* _ABOUT THIS EXERCISE_
Starting at the first line of the material below, retype each line exactly until you reach the line with "340 KWAK、KIRIS、DACLES-MARIANI、ROGERS \&", which is also included; pictures stay out.
═══ LISTED ENTRIES ═══
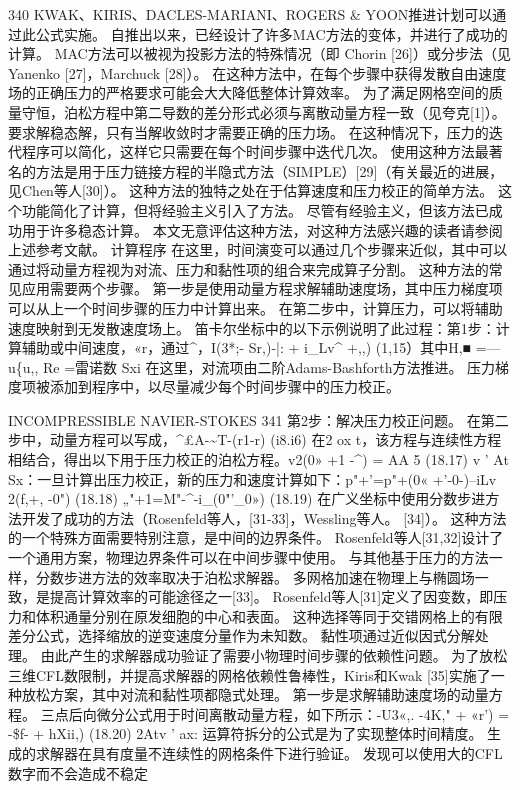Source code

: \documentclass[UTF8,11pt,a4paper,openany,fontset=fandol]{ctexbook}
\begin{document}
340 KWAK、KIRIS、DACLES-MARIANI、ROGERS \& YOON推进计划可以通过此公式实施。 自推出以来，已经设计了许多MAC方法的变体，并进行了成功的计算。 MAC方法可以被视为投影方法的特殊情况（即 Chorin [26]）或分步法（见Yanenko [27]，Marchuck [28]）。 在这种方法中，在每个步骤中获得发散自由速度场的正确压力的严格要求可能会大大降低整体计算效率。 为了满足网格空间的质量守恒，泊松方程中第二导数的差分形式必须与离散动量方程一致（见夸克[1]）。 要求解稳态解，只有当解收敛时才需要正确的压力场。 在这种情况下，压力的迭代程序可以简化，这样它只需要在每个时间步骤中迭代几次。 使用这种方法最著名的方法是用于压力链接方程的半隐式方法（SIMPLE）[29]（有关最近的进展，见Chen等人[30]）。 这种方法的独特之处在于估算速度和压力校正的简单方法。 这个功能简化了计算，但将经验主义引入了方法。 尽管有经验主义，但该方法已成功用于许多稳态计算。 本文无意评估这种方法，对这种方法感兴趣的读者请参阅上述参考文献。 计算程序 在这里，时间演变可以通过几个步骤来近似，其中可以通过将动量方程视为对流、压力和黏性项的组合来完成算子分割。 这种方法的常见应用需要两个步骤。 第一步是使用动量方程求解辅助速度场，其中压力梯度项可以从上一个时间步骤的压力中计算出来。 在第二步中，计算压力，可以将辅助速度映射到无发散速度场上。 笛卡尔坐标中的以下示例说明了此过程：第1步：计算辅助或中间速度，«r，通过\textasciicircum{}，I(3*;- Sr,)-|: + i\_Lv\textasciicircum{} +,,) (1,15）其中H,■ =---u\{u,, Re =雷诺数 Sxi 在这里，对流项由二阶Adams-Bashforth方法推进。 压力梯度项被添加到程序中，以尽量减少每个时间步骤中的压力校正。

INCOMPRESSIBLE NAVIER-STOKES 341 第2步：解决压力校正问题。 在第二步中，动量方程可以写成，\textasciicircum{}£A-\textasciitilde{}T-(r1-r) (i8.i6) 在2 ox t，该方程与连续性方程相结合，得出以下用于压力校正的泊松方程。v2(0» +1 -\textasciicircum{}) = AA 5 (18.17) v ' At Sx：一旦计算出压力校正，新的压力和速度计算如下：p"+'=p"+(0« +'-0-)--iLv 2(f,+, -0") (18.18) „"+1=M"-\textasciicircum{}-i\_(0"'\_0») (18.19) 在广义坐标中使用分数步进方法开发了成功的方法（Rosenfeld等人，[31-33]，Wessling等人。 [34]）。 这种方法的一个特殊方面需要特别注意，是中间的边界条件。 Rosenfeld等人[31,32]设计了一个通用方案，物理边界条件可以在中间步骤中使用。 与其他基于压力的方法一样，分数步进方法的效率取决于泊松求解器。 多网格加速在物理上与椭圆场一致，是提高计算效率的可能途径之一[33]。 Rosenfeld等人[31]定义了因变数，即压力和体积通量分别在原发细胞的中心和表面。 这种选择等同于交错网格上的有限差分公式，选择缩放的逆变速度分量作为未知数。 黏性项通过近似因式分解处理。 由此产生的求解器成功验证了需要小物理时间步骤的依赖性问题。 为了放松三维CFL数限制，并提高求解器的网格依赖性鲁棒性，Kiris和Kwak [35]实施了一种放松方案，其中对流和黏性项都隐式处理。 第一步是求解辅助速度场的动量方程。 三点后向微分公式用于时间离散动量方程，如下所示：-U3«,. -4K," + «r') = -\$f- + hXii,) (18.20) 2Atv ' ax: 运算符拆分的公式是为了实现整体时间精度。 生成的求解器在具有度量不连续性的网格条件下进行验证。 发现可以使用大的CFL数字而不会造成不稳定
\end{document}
═══
* _EXPECTED ANSWER_
Source code

: \documentclass[UTF8,11pt,a4paper,openany,fontset=fandol]{ctexbook}
\begin{document}
340 KWAK、KIRIS、DACLES-MARIANI、ROGERS \& YOON推进计划可以通过此公式实施。 自推出以来，已经设计了许多MAC方法的变体，并进行了成功的计算。 MAC方法可以被视为投影方法的特殊情况（即 Chorin [26]）或分步法（见Yanenko [27]，Marchuck [28]）。 在这种方法中，在每个步骤中获得发散自由速度场的正确压力的严格要求可能会大大降低整体计算效率。 为了满足网格空间的质量守恒，泊松方程中第二导数的差分形式必须与离散动量方程一致（见夸克[1]）。 要求解稳态解，只有当解收敛时才需要正确的压力场。 在这种情况下，压力的迭代程序可以简化，这样它只需要在每个时间步骤中迭代几次。 使用这种方法最著名的方法是用于压力链接方程的半隐式方法（SIMPLE）[29]（有关最近的进展，见Chen等人[30]）。 这种方法的独特之处在于估算速度和压力校正的简单方法。 这个功能简化了计算，但将经验主义引入了方法。 尽管有经验主义，但该方法已成功用于许多稳态计算。 本文无意评估这种方法，对这种方法感兴趣的读者请参阅上述参考文献。 计算程序 在这里，时间演变可以通过几个步骤来近似，其中可以通过将动量方程视为对流、压力和黏性项的组合来完成算子分割。 这种方法的常见应用需要两个步骤。 第一步是使用动量方程求解辅助速度场，其中压力梯度项可以从上一个时间步骤的压力中计算出来。 在第二步中，计算压力，可以将辅助速度映射到无发散速度场上。 笛卡尔坐标中的以下示例说明了此过程：第1步：计算辅助或中间速度，«r，通过\textasciicircum{}，I(3*;- Sr,)-|: + i\_Lv\textasciicircum{} +,,) (1,15）其中H,■ =---u\{u,, Re =雷诺数 Sxi 在这里，对流项由二阶Adams-Bashforth方法推进。 压力梯度项被添加到程序中，以尽量减少每个时间步骤中的压力校正。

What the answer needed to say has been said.